Quinn Harris: We've got no landing gear, so we can't take off. Lightning fried the radio, so we can't call for help. AirSea will try a rescue mission, but without a beacon to hone in on it's like trying to find a flea on an elephant's ass. The only thing we've got is this flare gun and a single flair.
Robin Monroe: Is it too late to get it sugar coated?
Quinn Harris: That was sugar coated.
--Six Days Seven Nights
Interesting interview with Professor Hans-Hermann Hoppe on a variety of topics. Wanted to focus here on his response to an early question about why savings are vital to economic growth.
He poses a variation of the desert island situation involving two people, Crusoe and Friday. Crusoe catches fish. He can eat them now or put some aside and consume them later. In order to survive, Friday also needs to eat fish. One approach would be for each to catch fish and eat what they catch.
Another approach would be for Crusoe to save some of his catch, and then lend some fish to Friday while Friday engages in a project to build a fishing net. Because Friday could not build the net if he had to spend his time fishing, and because Friday needs fish in order to survive, Crusoe's savings are necessary in order to fund Friday's productivity improvement project.
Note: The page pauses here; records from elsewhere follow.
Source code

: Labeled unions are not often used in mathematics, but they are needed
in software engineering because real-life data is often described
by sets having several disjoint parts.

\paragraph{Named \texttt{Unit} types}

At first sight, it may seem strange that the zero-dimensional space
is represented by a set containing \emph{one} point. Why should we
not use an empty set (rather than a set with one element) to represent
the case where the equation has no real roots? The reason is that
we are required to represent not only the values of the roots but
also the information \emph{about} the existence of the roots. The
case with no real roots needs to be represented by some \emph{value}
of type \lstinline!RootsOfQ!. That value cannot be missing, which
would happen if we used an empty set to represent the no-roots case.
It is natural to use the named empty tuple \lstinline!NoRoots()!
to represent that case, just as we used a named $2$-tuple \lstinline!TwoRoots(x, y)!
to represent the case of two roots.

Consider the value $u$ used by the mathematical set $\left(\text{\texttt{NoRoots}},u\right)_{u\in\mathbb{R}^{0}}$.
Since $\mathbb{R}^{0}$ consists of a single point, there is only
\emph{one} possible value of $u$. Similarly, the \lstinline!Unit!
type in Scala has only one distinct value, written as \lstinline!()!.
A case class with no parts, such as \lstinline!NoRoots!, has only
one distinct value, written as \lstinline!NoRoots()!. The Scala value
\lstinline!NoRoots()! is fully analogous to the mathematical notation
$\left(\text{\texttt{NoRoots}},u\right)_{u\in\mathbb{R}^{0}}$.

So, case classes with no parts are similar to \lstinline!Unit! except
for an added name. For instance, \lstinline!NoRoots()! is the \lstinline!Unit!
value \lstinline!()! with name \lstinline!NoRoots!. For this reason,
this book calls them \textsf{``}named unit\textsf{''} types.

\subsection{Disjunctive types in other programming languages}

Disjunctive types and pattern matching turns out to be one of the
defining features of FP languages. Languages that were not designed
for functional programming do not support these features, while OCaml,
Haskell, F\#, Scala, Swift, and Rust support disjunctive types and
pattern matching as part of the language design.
Once the net is completed, then many fish can be caught in a short period of time, thus freeing both Crusoe and Friday to engage in additional pursuits.
Suppose that instead of saving fish, Crusoe consumes all of his catch and then gives Friday a certificate that can be exchanged for fish. When Friday goes to Crusoe to exchange his certificate for fish, he learns that there are no fish. He must therefore delay his fishing net project and get busy fishing. If he does not do so, then he will starve.
Now let's take Hoppe's lesson a step further. Suppose that there are additional people on the island. A pile of fish has been set aside in previous periods. Crusoe wants to motivate lots of economic activity and productivity improvement, so he creates many paper certificates that allows the holders to claim fish. There is no limit to how many claims he can draw up. He hands out dozens to all others on the island.
Finite amount of savings. Infinite amount of claims on saved economic resources. What is likely to happen to the quantity of saved economic resources?
The lesson is that actual resources must be set aside, or saved, in order to advance productivity. Productivity cannot be advanced by issuing paper certificates (a.k.a. credit money) that serve as claims on resources. The more paper certificates issued, the greater the likelihood that savings are depleted and productivity stagnates or drops off.